## SUPPLIED DATA
···

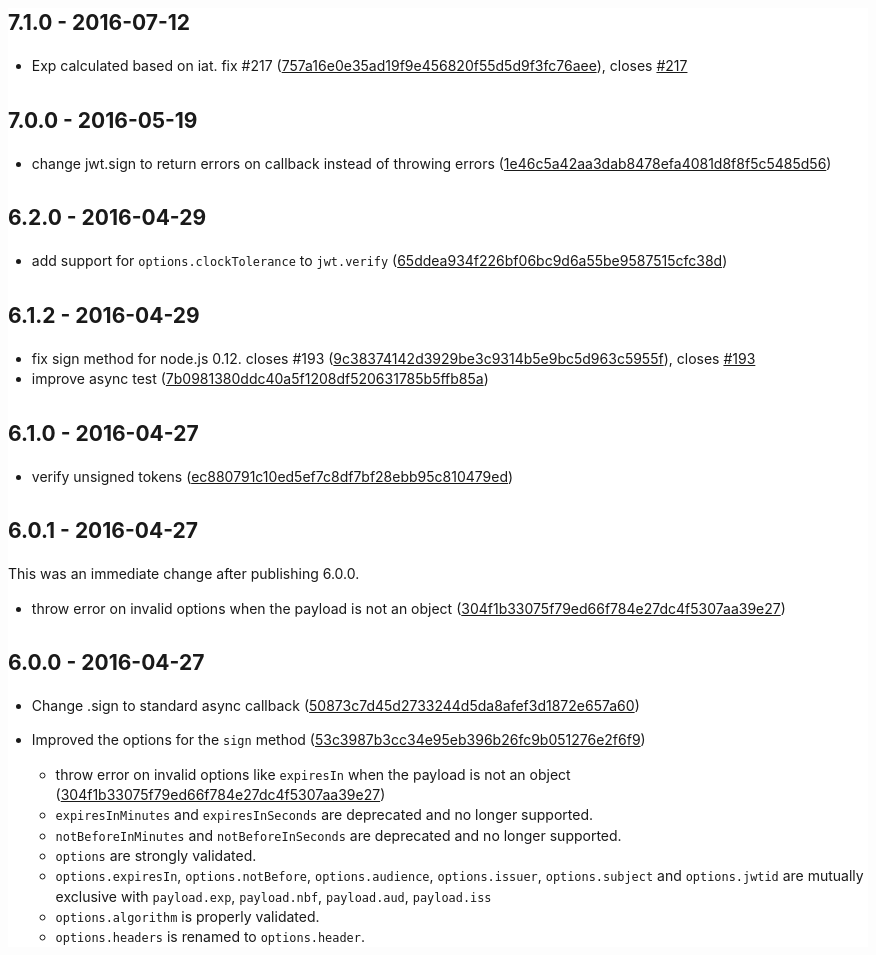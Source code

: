## 7.1.0 - 2016-07-12

 - Exp calculated based on iat. fix #217 ([757a16e0e35ad19f9e456820f55d5d9f3fc76aee](https://github.com/auth0/node-jsonwebtokentoken/commit/757a16e0e35ad19f9e456820f55d5d9f3fc76aee)), closes [#217](https://github.com/auth0/node-jsonwebtokentoken/issues/217)

## 7.0.0 - 2016-05-19

 - change jwt.sign to return errors on callback instead of throwing errors ([1e46c5a42aa3dab8478efa4081d8f8f5c5485d56](https://github.com/auth0/node-jsonwebtokentoken/commit/1e46c5a42aa3dab8478efa4081d8f8f5c5485d56))

## 6.2.0 - 2016-04-29

 - add support for `options.clockTolerance` to `jwt.verify` ([65ddea934f226bf06bc9d6a55be9587515cfc38d](https://github.com/auth0/node-jsonwebtokentoken/commit/65ddea934f226bf06bc9d6a55be9587515cfc38d))

## 6.1.2 - 2016-04-29

 - fix sign method for node.js 0.12. closes #193 ([9c38374142d3929be3c9314b5e9bc5d963c5955f](https://github.com/auth0/node-jsonwebtokentoken/commit/9c38374142d3929be3c9314b5e9bc5d963c5955f)), closes [#193](https://github.com/auth0/node-jsonwebtokentoken/issues/193)
 - improve async test ([7b0981380ddc40a5f1208df520631785b5ffb85a](https://github.com/auth0/node-jsonwebtokentoken/commit/7b0981380ddc40a5f1208df520631785b5ffb85a))

## 6.1.0 - 2016-04-27

 - verify unsigned tokens ([ec880791c10ed5ef7c8df7bf28ebb95c810479ed](https://github.com/auth0/node-jsonwebtokentoken/commit/ec880791c10ed5ef7c8df7bf28ebb95c810479ed))

## 6.0.1 - 2016-04-27

This was an immediate change after publishing 6.0.0.

 - throw error on invalid options when the payload is not an object ([304f1b33075f79ed66f784e27dc4f5307aa39e27](https://github.com/auth0/node-jsonwebtokentoken/commit/304f1b33075f79ed66f784e27dc4f5307aa39e27))

## 6.0.0 - 2016-04-27

 - Change .sign to standard async callback ([50873c7d45d2733244d5da8afef3d1872e657a60](https://github.com/auth0/node-jsonwebtokentoken/commit/50873c7d45d2733244d5da8afef3d1872e657a60))
 - Improved the options for the `sign` method ([53c3987b3cc34e95eb396b26fc9b051276e2f6f9](https://github.com/auth0/node-jsonwebtokentoken/commit/53c3987b3cc34e95eb396b26fc9b051276e2f6f9))

    -  throw error on invalid options like `expiresIn` when the payload is not an object ([304f1b33075f79ed66f784e27dc4f5307aa39e27](https://github.com/auth0/node-jsonwebtokentoken/commit/304f1b33075f79ed66f784e27dc4f5307aa39e27))
    -  `expiresInMinutes` and `expiresInSeconds` are deprecated and no longer supported.
    -  `notBeforeInMinutes` and `notBeforeInSeconds` are deprecated and no longer supported.
    -  `options` are strongly validated.
    -  `options.expiresIn`, `options.notBefore`, `options.audience`, `options.issuer`, `options.subject` and `options.jwtid` are mutually exclusive with `payload.exp`, `payload.nbf`, `payload.aud`, `payload.iss`
    -  `options.algorithm` is properly validated.
    -  `options.headers` is renamed to `options.header`.
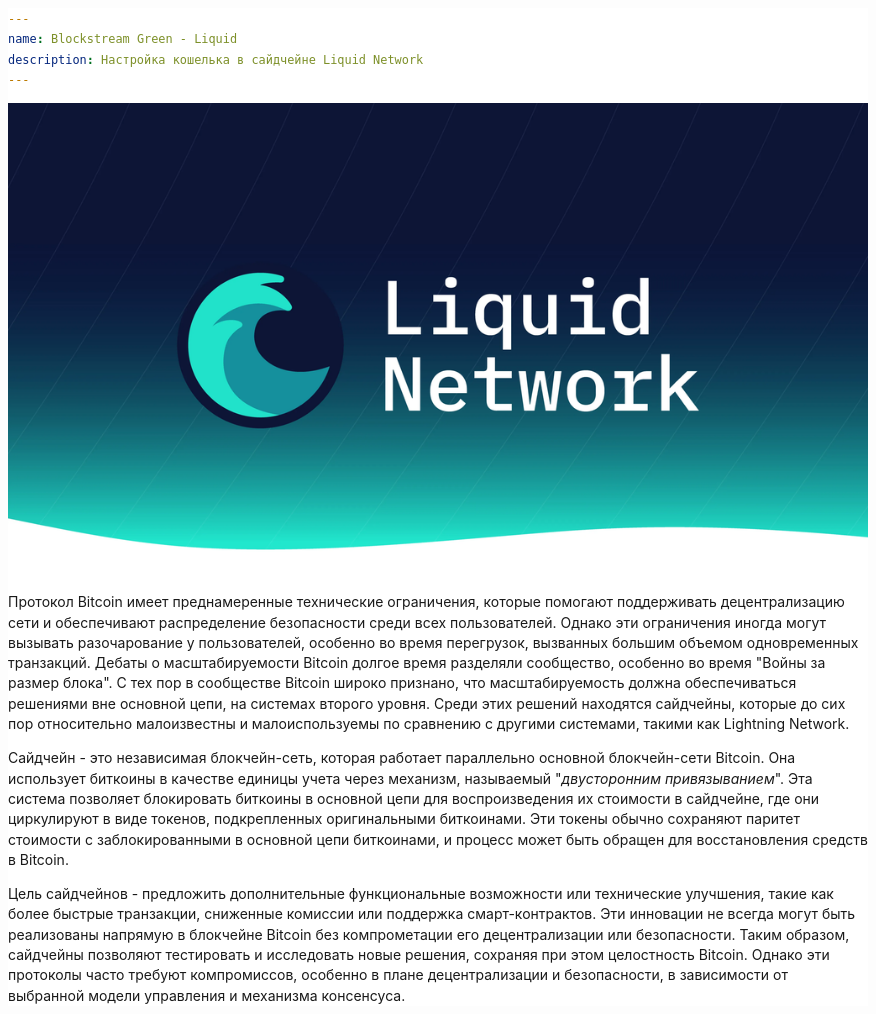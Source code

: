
 ```yaml
---
name: Blockstream Green - Liquid
description: Настройка кошелька в сайдчейне Liquid Network
---
```

![cover](assets/cover.webp)
Протокол Bitcoin имеет преднамеренные технические ограничения, которые помогают поддерживать децентрализацию сети и обеспечивают распределение безопасности среди всех пользователей. Однако эти ограничения иногда могут вызывать разочарование у пользователей, особенно во время перегрузок, вызванных большим объемом одновременных транзакций. Дебаты о масштабируемости Bitcoin долгое время разделяли сообщество, особенно во время "Войны за размер блока". С тех пор в сообществе Bitcoin широко признано, что масштабируемость должна обеспечиваться решениями вне основной цепи, на системах второго уровня. Среди этих решений находятся сайдчейны, которые до сих пор относительно малоизвестны и малоиспользуемы по сравнению с другими системами, такими как Lightning Network.

Сайдчейн - это независимая блокчейн-сеть, которая работает параллельно основной блокчейн-сети Bitcoin. Она использует биткоины в качестве единицы учета через механизм, называемый "*двусторонним привязыванием*". Эта система позволяет блокировать биткоины в основной цепи для воспроизведения их стоимости в сайдчейне, где они циркулируют в виде токенов, подкрепленных оригинальными биткоинами. Эти токены обычно сохраняют паритет стоимости с заблокированными в основной цепи биткоинами, и процесс может быть обращен для восстановления средств в Bitcoin.

Цель сайдчейнов - предложить дополнительные функциональные возможности или технические улучшения, такие как более быстрые транзакции, сниженные комиссии или поддержка смарт-контрактов. Эти инновации не всегда могут быть реализованы напрямую в блокчейне Bitcoin без компрометации его децентрализации или безопасности. Таким образом, сайдчейны позволяют тестировать и исследовать новые решения, сохраняя при этом целостность Bitcoin. Однако эти протоколы часто требуют компромиссов, особенно в плане децентрализации и безопасности, в зависимости от выбранной модели управления и механизма консенсуса.

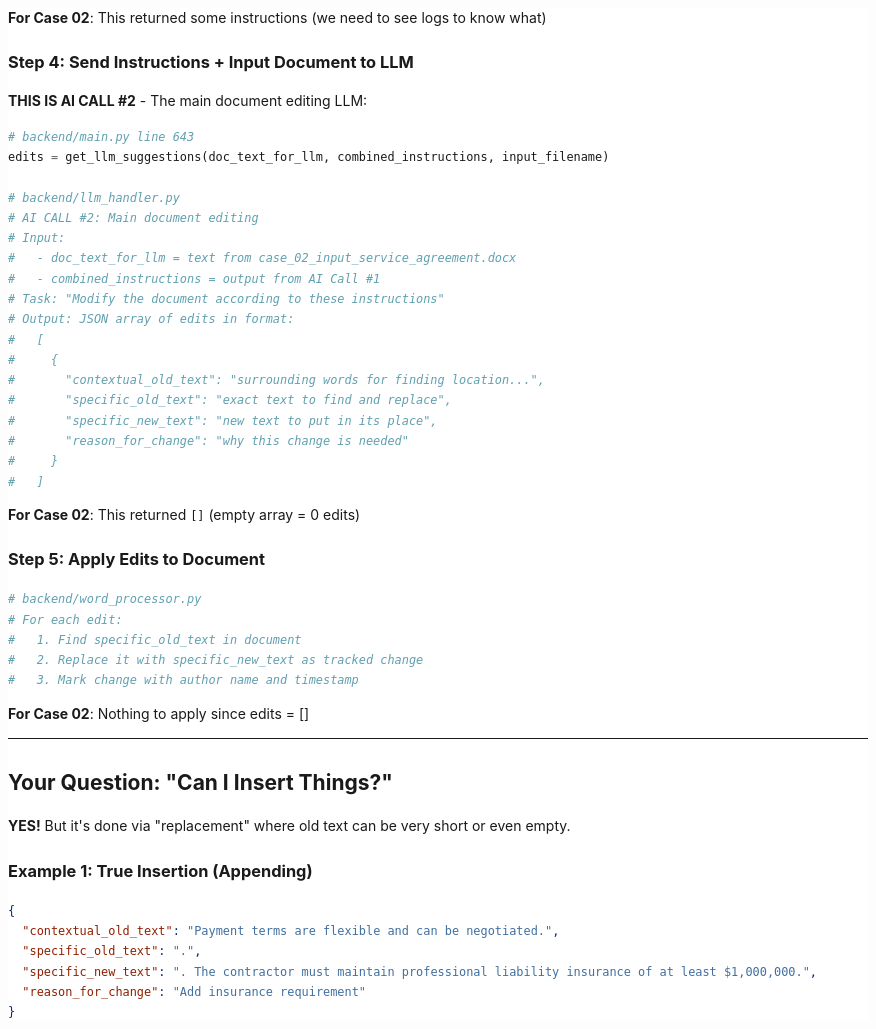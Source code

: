 **For Case 02**: This returned some instructions (we need to see logs to know what)

### Step 4: Send Instructions + Input Document to LLM

**THIS IS AI CALL #2** - The main document editing LLM:

```python
# backend/main.py line 643
edits = get_llm_suggestions(doc_text_for_llm, combined_instructions, input_filename)

# backend/llm_handler.py
# AI CALL #2: Main document editing
# Input:
#   - doc_text_for_llm = text from case_02_input_service_agreement.docx
#   - combined_instructions = output from AI Call #1
# Task: "Modify the document according to these instructions"
# Output: JSON array of edits in format:
#   [
#     {
#       "contextual_old_text": "surrounding words for finding location...",
#       "specific_old_text": "exact text to find and replace",
#       "specific_new_text": "new text to put in its place",
#       "reason_for_change": "why this change is needed"
#     }
#   ]
```

**For Case 02**: This returned `[]` (empty array = 0 edits)

### Step 5: Apply Edits to Document

```python
# backend/word_processor.py
# For each edit:
#   1. Find specific_old_text in document
#   2. Replace it with specific_new_text as tracked change
#   3. Mark change with author name and timestamp
```

**For Case 02**: Nothing to apply since edits = []

---

## Your Question: "Can I Insert Things?"

**YES!** But it's done via "replacement" where old text can be very short or even empty.

### Example 1: True Insertion (Appending)
```json
{
  "contextual_old_text": "Payment terms are flexible and can be negotiated.",
  "specific_old_text": ".",
  "specific_new_text": ". The contractor must maintain professional liability insurance of at least $1,000,000.",
  "reason_for_change": "Add insurance requirement"
}
```
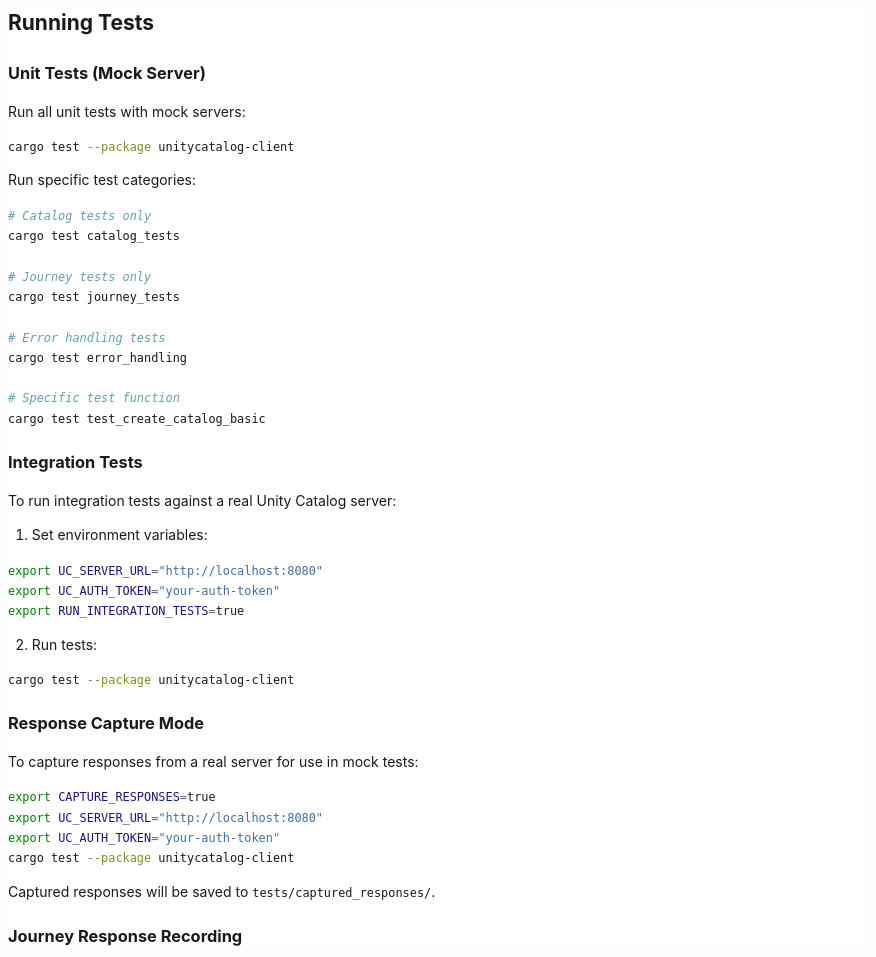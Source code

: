 ## Running Tests

### Unit Tests (Mock Server)

Run all unit tests with mock servers:

```bash
cargo test --package unitycatalog-client
```

Run specific test categories:

```bash
# Catalog tests only
cargo test catalog_tests

# Journey tests only
cargo test journey_tests

# Error handling tests
cargo test error_handling

# Specific test function
cargo test test_create_catalog_basic
```

### Integration Tests

To run integration tests against a real Unity Catalog server:

1. Set environment variables:
```bash
export UC_SERVER_URL="http://localhost:8080"
export UC_AUTH_TOKEN="your-auth-token"
export RUN_INTEGRATION_TESTS=true
```

2. Run tests:
```bash
cargo test --package unitycatalog-client
```

### Response Capture Mode

To capture responses from a real server for use in mock tests:

```bash
export CAPTURE_RESPONSES=true
export UC_SERVER_URL="http://localhost:8080"
export UC_AUTH_TOKEN="your-auth-token"
cargo test --package unitycatalog-client
```

Captured responses will be saved to `tests/captured_responses/`.

### Journey Response Recording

···

## EXERCISE
Your copy should match the records above exactly, except that it contains no pictures.

## WRITTEN SOLUTION
Source code

:## 7.1.0 - 2016-07-12

 - Exp calculated based on iat. fix #217 ([757a16e0e35ad19f9e456820f55d5d9f3fc76aee](https://github.com/auth0/node-jsonwebtokentoken/commit/757a16e0e35ad19f9e456820f55d5d9f3fc76aee)), closes [#217](https://github.com/auth0/node-jsonwebtokentoken/issues/217)

## 7.0.0 - 2016-05-19

 - change jwt.sign to return errors on callback instead of throwing errors ([1e46c5a42aa3dab8478efa4081d8f8f5c5485d56](https://github.com/auth0/node-jsonwebtokentoken/commit/1e46c5a42aa3dab8478efa4081d8f8f5c5485d56))

## 6.2.0 - 2016-04-29

 - add support for `options.clockTolerance` to `jwt.verify` ([65ddea934f226bf06bc9d6a55be9587515cfc38d](https://github.com/auth0/node-jsonwebtokentoken/commit/65ddea934f226bf06bc9d6a55be9587515cfc38d))

## 6.1.2 - 2016-04-29

 - fix sign method for node.js 0.12. closes #193 ([9c38374142d3929be3c9314b5e9bc5d963c5955f](https://github.com/auth0/node-jsonwebtokentoken/commit/9c38374142d3929be3c9314b5e9bc5d963c5955f)), closes [#193](https://github.com/auth0/node-jsonwebtokentoken/issues/193)
 - improve async test ([7b0981380ddc40a5f1208df520631785b5ffb85a](https://github.com/auth0/node-jsonwebtokentoken/commit/7b0981380ddc40a5f1208df520631785b5ffb85a))

## 6.1.0 - 2016-04-27

 - verify unsigned tokens ([ec880791c10ed5ef7c8df7bf28ebb95c810479ed](https://github.com/auth0/node-jsonwebtokentoken/commit/ec880791c10ed5ef7c8df7bf28ebb95c810479ed))

## 6.0.1 - 2016-04-27

This was an immediate change after publishing 6.0.0.

 - throw error on invalid options when the payload is not an object ([304f1b33075f79ed66f784e27dc4f5307aa39e27](https://github.com/auth0/node-jsonwebtokentoken/commit/304f1b33075f79ed66f784e27dc4f5307aa39e27))

## 6.0.0 - 2016-04-27

 - Change .sign to standard async callback ([50873c7d45d2733244d5da8afef3d1872e657a60](https://github.com/auth0/node-jsonwebtokentoken/commit/50873c7d45d2733244d5da8afef3d1872e657a60))
 - Improved the options for the `sign` method ([53c3987b3cc34e95eb396b26fc9b051276e2f6f9](https://github.com/auth0/node-jsonwebtokentoken/commit/53c3987b3cc34e95eb396b26fc9b051276e2f6f9))

    -  throw error on invalid options like `expiresIn` when the payload is not an object ([304f1b33075f79ed66f784e27dc4f5307aa39e27](https://github.com/auth0/node-jsonwebtokentoken/commit/304f1b33075f79ed66f784e27dc4f5307aa39e27))
    -  `expiresInMinutes` and `expiresInSeconds` are deprecated and no longer supported.
    -  `notBeforeInMinutes` and `notBeforeInSeconds` are deprecated and no longer supported.
    -  `options` are strongly validated.
    -  `options.expiresIn`, `options.notBefore`, `options.audience`, `options.issuer`, `options.subject` and `options.jwtid` are mutually exclusive with `payload.exp`, `payload.nbf`, `payload.aud`, `payload.iss`
    -  `options.algorithm` is properly validated.
    -  `options.headers` is renamed to `options.header`.
Source code

:
 ```yaml
---
name: Blockstream Green - Liquid
description: Настройка кошелька в сайдчейне Liquid Network
---
```

![cover](assets/cover.webp)
Протокол Bitcoin имеет преднамеренные технические ограничения, которые помогают поддерживать децентрализацию сети и обеспечивают распределение безопасности среди всех пользователей. Однако эти ограничения иногда могут вызывать разочарование у пользователей, особенно во время перегрузок, вызванных большим объемом одновременных транзакций. Дебаты о масштабируемости Bitcoin долгое время разделяли сообщество, особенно во время "Войны за размер блока". С тех пор в сообществе Bitcoin широко признано, что масштабируемость должна обеспечиваться решениями вне основной цепи, на системах второго уровня. Среди этих решений находятся сайдчейны, которые до сих пор относительно малоизвестны и малоиспользуемы по сравнению с другими системами, такими как Lightning Network.

Сайдчейн - это независимая блокчейн-сеть, которая работает параллельно основной блокчейн-сети Bitcoin. Она использует биткоины в качестве единицы учета через механизм, называемый "*двусторонним привязыванием*". Эта система позволяет блокировать биткоины в основной цепи для воспроизведения их стоимости в сайдчейне, где они циркулируют в виде токенов, подкрепленных оригинальными биткоинами. Эти токены обычно сохраняют паритет стоимости с заблокированными в основной цепи биткоинами, и процесс может быть обращен для восстановления средств в Bitcoin.

Цель сайдчейнов - предложить дополнительные функциональные возможности или технические улучшения, такие как более быстрые транзакции, сниженные комиссии или поддержка смарт-контрактов. Эти инновации не всегда могут быть реализованы напрямую в блокчейне Bitcoin без компрометации его децентрализации или безопасности. Таким образом, сайдчейны позволяют тестировать и исследовать новые решения, сохраняя при этом целостность Bitcoin. Однако эти протоколы часто требуют компромиссов, особенно в плане децентрализации и безопасности, в зависимости от выбранной модели управления и механизма консенсуса.

Source code

: **For Case 02**: This returned some instructions (we need to see logs to know what)

### Step 4: Send Instructions + Input Document to LLM

**THIS IS AI CALL #2** - The main document editing LLM:

```python
# backend/main.py line 643
edits = get_llm_suggestions(doc_text_for_llm, combined_instructions, input_filename)

# backend/llm_handler.py
# AI CALL #2: Main document editing
# Input:
#   - doc_text_for_llm = text from case_02_input_service_agreement.docx
#   - combined_instructions = output from AI Call #1
# Task: "Modify the document according to these instructions"
# Output: JSON array of edits in format:
#   [
#     {
#       "contextual_old_text": "surrounding words for finding location...",
#       "specific_old_text": "exact text to find and replace",
#       "specific_new_text": "new text to put in its place",
#       "reason_for_change": "why this change is needed"
#     }
#   ]
```

**For Case 02**: This returned `[]` (empty array = 0 edits)

### Step 5: Apply Edits to Document

```python
# backend/word_processor.py
# For each edit:
#   1. Find specific_old_text in document
#   2. Replace it with specific_new_text as tracked change
#   3. Mark change with author name and timestamp
```

**For Case 02**: Nothing to apply since edits = []

---

## Your Question: "Can I Insert Things?"

**YES!** But it's done via "replacement" where old text can be very short or even empty.

### Example 1: True Insertion (Appending)
```json
{
  "contextual_old_text": "Payment terms are flexible and can be negotiated.",
  "specific_old_text": ".",
  "specific_new_text": ". The contractor must maintain professional liability insurance of at least $1,000,000.",
  "reason_for_change": "Add insurance requirement"
}
```
Source code

: ## Running Tests

### Unit Tests (Mock Server)

Run all unit tests with mock servers:

```bash
cargo test --package unitycatalog-client
```

Run specific test categories:

```bash
# Catalog tests only
cargo test catalog_tests

# Journey tests only
cargo test journey_tests

# Error handling tests
cargo test error_handling

# Specific test function
cargo test test_create_catalog_basic
```

### Integration Tests

To run integration tests against a real Unity Catalog server:

1. Set environment variables:
```bash
export UC_SERVER_URL="http://localhost:8080"
export UC_AUTH_TOKEN="your-auth-token"
export RUN_INTEGRATION_TESTS=true
```

2. Run tests:
```bash
cargo test --package unitycatalog-client
```

### Response Capture Mode

To capture responses from a real server for use in mock tests:

```bash
export CAPTURE_RESPONSES=true
export UC_SERVER_URL="http://localhost:8080"
export UC_AUTH_TOKEN="your-auth-token"
cargo test --package unitycatalog-client
```

Captured responses will be saved to `tests/captured_responses/`.

### Journey Response Recording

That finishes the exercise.